Trading is different, because there is no expected risk premium. It is inherently very short-term and, in effect is a zero sum game. What one trader gains, another loses. Trading involves buying or selling an asset with no consideration of value. Typically, traders are making buy and sell decisions based on some form of technical analysis.
Every year, thousands of Americans try their hand at the day trading gig, and each year, thousands of Americans lose a ton of money day trading. The reality is that day trading is a terrible idea, and it gets worse the longer one does it and the more capital that one foolishly employs. There are numerous reasons that day trading just doesn’t make rational sense. For example, transaction costs erase profits on a regular basis, the stress level is incredibly high, and it is virtually impossible to succeed over the long-term. It is just a game of luck and luck is increasingly likely to run out the longer that one plays.
Although each of these reasons is substantial, they still are not the primary reason why day trading is a terrible idea. The ultimate reason is because the very nature of day trading virtually dooms a person to guaranteed failure over the long-term because the old cliché, “Cut your losses short, let your winners run,” is completely ignored.
But I Just Want To Be Rich
There are quite a few financial market professionals on the Forbes list of America’s wealthiest individuals. Most got rich selling products and services. A few folks like Warren Buffet, George Soros, Paul Tudor Jones, John Henry, Ray Dalio, and John Paulson—just to name a few got rich through investments. Now, some traders get all pumped up when they hear that real traders, such as Tudor Jones and John Henry are on some of these lists. Those guys started in the trading pits, and now are rich.
The truth, however, is that these guys are not day traders because they realize that the absolute key to trading success is to capture huge winning trades from time to time that are able to compensate for and outweigh the significant costs of trading (losing trades plus commissions). More importantly these traders really got rich trading “OPM” (other people’s money) levered up with debt, which always extracting fees – whether the assets of other people actually made or lost money.
Day traders are doomed because the very nature of their trading style (all positions are closed each day in order to avoid overnight risk) makes it impossible to ever catch a sustained trending trade. This significantly reduces the profitability potential of a trader, and it makes wild financial success very difficult. It’s akin to trying to run a small business and not contracting the best merchant services online. Paying high fees for no reason just does not make sense.
If one wants to take an active role in managing one’s own money, then it is essential to consider ditching any idea of day trading and stick to never trading unless one actually needs the funds.

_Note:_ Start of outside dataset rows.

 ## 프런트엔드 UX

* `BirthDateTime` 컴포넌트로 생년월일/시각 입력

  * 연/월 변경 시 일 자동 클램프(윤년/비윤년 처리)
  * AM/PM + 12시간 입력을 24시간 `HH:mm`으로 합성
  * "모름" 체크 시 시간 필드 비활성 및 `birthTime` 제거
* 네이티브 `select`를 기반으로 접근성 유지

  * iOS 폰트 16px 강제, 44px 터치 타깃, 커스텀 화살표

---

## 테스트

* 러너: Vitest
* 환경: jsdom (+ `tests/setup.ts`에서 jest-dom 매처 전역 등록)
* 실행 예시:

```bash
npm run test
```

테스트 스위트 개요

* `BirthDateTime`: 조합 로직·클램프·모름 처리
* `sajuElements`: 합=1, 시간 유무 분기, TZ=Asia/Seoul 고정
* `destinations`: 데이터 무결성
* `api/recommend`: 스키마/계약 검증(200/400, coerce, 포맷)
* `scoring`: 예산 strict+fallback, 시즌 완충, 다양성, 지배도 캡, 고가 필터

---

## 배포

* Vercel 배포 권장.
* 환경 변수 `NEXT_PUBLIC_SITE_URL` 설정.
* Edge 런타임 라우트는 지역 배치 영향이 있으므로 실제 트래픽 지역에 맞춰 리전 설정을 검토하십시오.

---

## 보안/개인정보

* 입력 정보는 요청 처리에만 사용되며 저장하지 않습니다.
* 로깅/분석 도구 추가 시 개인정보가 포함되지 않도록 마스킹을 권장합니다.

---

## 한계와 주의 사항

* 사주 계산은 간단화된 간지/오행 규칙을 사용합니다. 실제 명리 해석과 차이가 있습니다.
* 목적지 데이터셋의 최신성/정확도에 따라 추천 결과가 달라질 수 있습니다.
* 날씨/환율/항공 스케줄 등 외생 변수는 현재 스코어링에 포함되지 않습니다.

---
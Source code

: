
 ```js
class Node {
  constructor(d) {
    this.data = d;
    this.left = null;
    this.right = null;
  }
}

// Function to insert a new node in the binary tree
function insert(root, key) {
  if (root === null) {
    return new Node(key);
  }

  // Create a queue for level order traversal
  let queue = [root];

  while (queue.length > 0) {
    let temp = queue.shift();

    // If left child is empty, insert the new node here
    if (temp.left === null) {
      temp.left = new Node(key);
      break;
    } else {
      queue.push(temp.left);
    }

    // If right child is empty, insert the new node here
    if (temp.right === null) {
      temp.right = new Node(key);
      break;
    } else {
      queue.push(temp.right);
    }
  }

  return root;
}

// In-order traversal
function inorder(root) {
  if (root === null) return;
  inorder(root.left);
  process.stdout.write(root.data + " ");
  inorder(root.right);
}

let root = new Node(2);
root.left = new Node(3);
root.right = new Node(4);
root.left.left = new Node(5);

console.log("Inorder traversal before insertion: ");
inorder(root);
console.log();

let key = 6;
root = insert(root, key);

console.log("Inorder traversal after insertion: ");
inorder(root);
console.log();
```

The correct holding period for an investment is forever. Day traders attempt to capture short-term trends, but have no information. They just get eaten alive by professional traders with more knowledge. Day traders lose their lunch money to the financial bullies of greater Wall Street one day, and then bring more money the next day – never figuring out that the bully will be there every day. Any good day for a day trader is a day when Wall Street professionals were busy lightening the wallets of a slew of other day trading suckers.